Arts & Events

New Space for Aurora Theatre

By Ken Bullock Special to the Planet
Thursday August 13, 2009 - 10:32:00 AM
The new Neil and Jules Dashow wing of the Aurora Theatre.
The new Neil and Jules Dashow wing of the Aurora Theatre.

Aurora Theatre Company, entering on its 18th season, has announced the completion of the new Neil and Jules Dashow Wing, which will add 2,600 much-needed square feet to the 7,200 square feet already occupied by the company on Addison Street near Shattuck in downtown Berkeley. There will be a private ribbon-cutting ceremony this coming Monday. 

The new wing, named after lead donor Deborah Ruth’s parents, was designed by the late theater architect Gene Angell, with Brian Rawlinson; Oliver & Company was general contractor. 

“We’ve gone from a drawing room in the Julia Morgan-designed Berkeley City Club, where there once were card games, with 67 seats, to our present 150-seat theater,” said Artistic Director Tom Ross, “We’ve extended five of our past five shows, but the subscription season’s like a conveyor belt; we’ve had to close one show to build and rehearse the next—and we’ve been closing shows ahead of their time. We’d been looking for workshop and rehearsal space, and realized we should be here, right next door, where Kaufman’s Fine Fabrics once was.” 

The new wing will allow for more than rehearsal and work space for upcoming shows. “We’ll have artistic offices, a conference room now—where before we’d have to strike a set and put tables on the stage for board meetings—and also use it as a black box theater. It’s not programmed yet, but we think it would be nice for poetry readings, dance performances—and of course play readings.” The Aurora sponsors its own playreading series, the Global Age Project.  

“I’m amazed how staged readings on stated themes, presented on our dark nights, draw in audiences of 60 to 150,” Ross said. “Of course, they’re free—and people in Berkeley like to talk about topics. They’re interested, too, in finding out about the process of a play, what the director or sound designer does—a little bit like what’s on the commentary track for movies on DVD. They’re interested in the process of how the magic occurs.”  

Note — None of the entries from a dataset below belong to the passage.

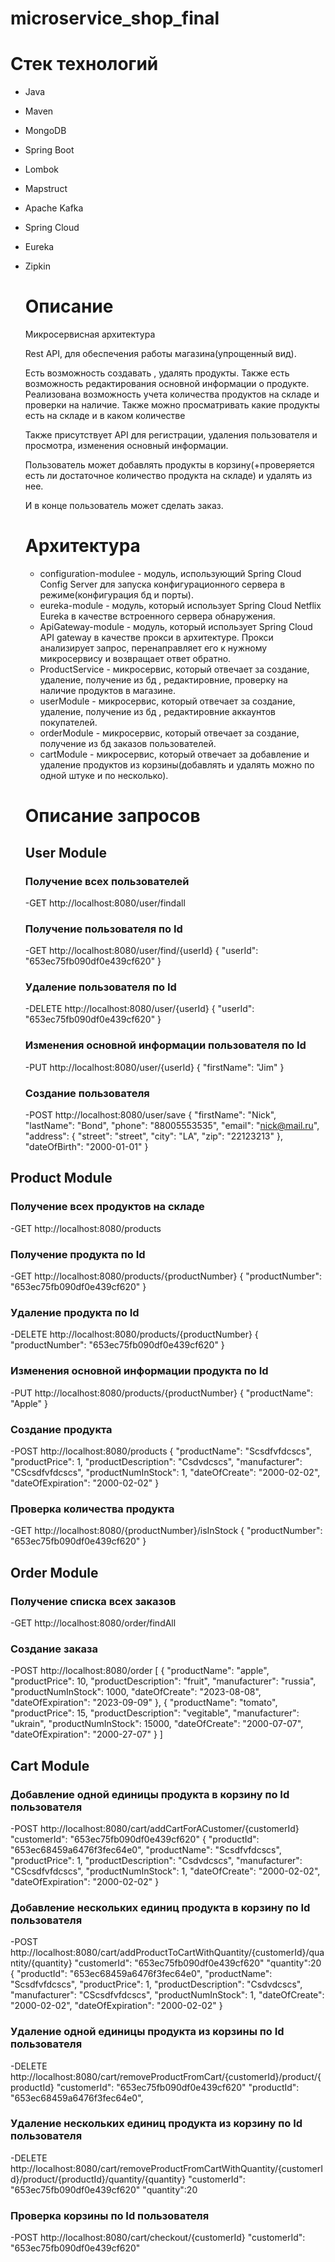 # microservice_shop_final

# Стек технологий
- Java
- Maven
- MongoDB
- Spring Boot
- Lombok
- Mapstruct
- Apache Kafka
- Spring Cloud
- Eureka
- Zipkin
  
  # Описание

  Микросервисная архитектура
  
  Rest API, для обеспечения работы магазина(упрощенный вид).

  Есть возможность создавать , удалять продукты. Также есть возможность редактирования основной информации о продукте. Реализована возможность учета количества продуктов на складе и проверки на наличие. Также можно просматривать какие продукты есть на складе и в каком количестве

  Также присутствует API для регистрации, удаления пользователя  и просмотра, изменения основный информации.

  Пользователь может добавлять продукты в корзину(+проверяется есть ли достаточное количество продукта на складе) и удалять из нее.

  И в конце пользователь может сделать заказ. 

  # Архитектура
  - configuration-modulee - модуль, использующий Spring Cloud Config Server для запуска конфигурационного сервера в режиме(конфигурация бд и порты).
  - eureka-module - модуль, который использует Spring Cloud Netflix Eureka в качестве встроенного сервера обнаружения.
  - ApiGateway-module - модуль, который использует Spring Cloud API gateway  в качестве прокси в архитектуре. Прокси анализирует запрос, перенаправляет его к нужному микросервису и возвращает ответ обратно.
  - ProductService - микросервис, который отвечает за создание, удаление, получение из бд , редактировние, проверку на наличие продуктов в магазине.
  - userModule - микросервис, который отвечает за создание, удаление, получение из бд , редактировние аккаунтов покупателей.
  - orderModule - микросервис, который отвечает за создание, получение из бд заказов пользователей.
  - cartModule - микросервис, который отвечает за добавление и удаление продуктов  из корзины(добавлять и удалять можно по одной штуке и по несколько).

  # Описание запросов
  ## User Module
  
  ### Получение всех пользователей
  -GET http://localhost:8080/user/findall
  
  ### Получение пользователя по Id
  -GET http://localhost:8080/user/find/{userId}
  {
          "userId": "653ec75fb090df0e439cf620"
  }

   ### Удаление  пользователя по Id
  -DELETE http://localhost:8080/user/{userId}
  {
          "userId": "653ec75fb090df0e439cf620"
  }

  ### Изменения основной информации пользователя по Id
  -PUT http://localhost:8080/user/{userId}
  {
         "firstName": "Jim"
  }

  ### Создание пользователя 
  -POST http://localhost:8080/user/save
  {
        "firstName": "Nick",
        "lastName": "Bond",
        "phone": "88005553535",
        "email": "nick@mail.ru",
        "address": {
            "street": "street",
            "city": "LA",
            "zip": "22123213"
        },
        "dateOfBirth": "2000-01-01"
  }

  

## Product Module
 ### Получение всех продуктов на складе
  -GET http://localhost:8080/products
  
  ### Получение продукта по Id
  -GET http://localhost:8080/products/{productNumber}
  {
          "productNumber": "653ec75fb090df0e439cf620"
  }

   ### Удаление  продукта по Id
  -DELETE http://localhost:8080/products/{productNumber}
  {
          "productNumber": "653ec75fb090df0e439cf620"
  }

  ### Изменения основной информации продукта по Id
  -PUT http://localhost:8080/products/{productNumber}
  {
         "productName": "Apple"
  }

  ### Создание продукта 
  -POST http://localhost:8080/products
  {
        "productName": "Scsdfvfdcscs",
        "productPrice": 1,
        "productDescription": "Csdvdcscs",
        "manufacturer": "CScsdfvfdcscs",
        "productNumInStock": 1,
        "dateOfCreate": "2000-02-02",
        "dateOfExpiration": "2000-02-02"
  }

  ### Проверка количества продукта 
  -GET http://localhost:8080/{productNumber}/isInStock
   {
          "productNumber": "653ec75fb090df0e439cf620"
   }



  ## Order Module
 ### Получение списка всех заказов 
  -GET http://localhost:8080/order/findAll

  ### Создание заказа 
  -POST http://localhost:8080/order
[
    {
        "productName": "apple",
        "productPrice": 10,
        "productDescription": "fruit",
        "manufacturer": "russia",
        "productNumInStock": 1000,
        "dateOfCreate": "2023-08-08",
        "dateOfExpiration": "2023-09-09"
    },
    {
        "productName": "tomato",
        "productPrice": 15,
        "productDescription": "vegitable",
        "manufacturer": "ukrain",
        "productNumInStock": 15000,
        "dateOfCreate": "2000-07-07",
        "dateOfExpiration": "2000-27-07"
    }
    ]


  ## Cart Module
  
 ### Добавление одной единицы продукта в корзину по Id пользователя
  -POST http://localhost:8080/cart/addCartForACustomer/{customerId}
            "customerId": "653ec75fb090df0e439cf620"
      {
        "productId": "653ec68459a6476f3fec64e0",
        "productName": "Scsdfvfdcscs",
        "productPrice": 1,
        "productDescription": "Csdvdcscs",
        "manufacturer": "CScsdfvfdcscs",
        "productNumInStock": 1,
        "dateOfCreate": "2000-02-02",
        "dateOfExpiration": "2000-02-02"
    }

    
 ### Добавление нескольких единиц продукта в корзину по Id пользователя
  -POST http://localhost:8080/cart/addProductToCartWithQuantity/{customerId}/quantity/{quantity}
            "customerId": "653ec75fb090df0e439cf620"
            "quantity":20
      {
        "productId": "653ec68459a6476f3fec64e0",
        "productName": "Scsdfvfdcscs",
        "productPrice": 1,
        "productDescription": "Csdvdcscs",
        "manufacturer": "CScsdfvfdcscs",
        "productNumInStock": 1,
        "dateOfCreate": "2000-02-02",
        "dateOfExpiration": "2000-02-02"
    }

### Удаление одной единицы продукта из корзины по Id пользователя
  -DELETE http://localhost:8080/cart/removeProductFromCart/{customerId}/product/{productId}
            "customerId": "653ec75fb090df0e439cf620"
            "productId": "653ec68459a6476f3fec64e0",
    
 ### Удаление нескольких единиц продукта из корзину по Id пользователя
  -DELETE http://localhost:8080/cart/removeProductFromCartWithQuantity/{customerId}/product/{productId}/quantity/{quantity}
            "customerId": "653ec75fb090df0e439cf620"
            "quantity":20

  ### Проверка корзины по Id пользователя
  -POST http://localhost:8080/cart/checkout/{customerId}
              "customerId": "653ec75fb090df0e439cf620"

The Global Age Project, an initiative in play development that solicits new plays from playwrights in the U. S., Canada and Mexico, culminates in a four-week festival of staged readings next spring. The project was begun four years ago, when Ross succeeded to the artistic chair when Aurora co-founder Barbara Oliver retired. Ross had been Managing Director and Producing Director; “I’ve been with the Aurora since the beginning,” said Ross, who came to the Bay Area in 1991, after serving as Joseph Papp’s executive assistant at the New York Public Theater.  

“How old do you have to be, to be an institution?” joked Ross. “I’m starting to feel a little institutional! But the Dashow Wing ought to be a sign of hope, even for other theaters, that something new and growing can happen in these bad economic times. It’s a beautiful space. The floor alone—the original floor from Kaufman’s has been preserved—is worth the show!” 

The company announced a $2.1 million capital fundraising drive for the expansion last year, and held a ceremony to break through the wall of the theater complex into the new space Jan. 12.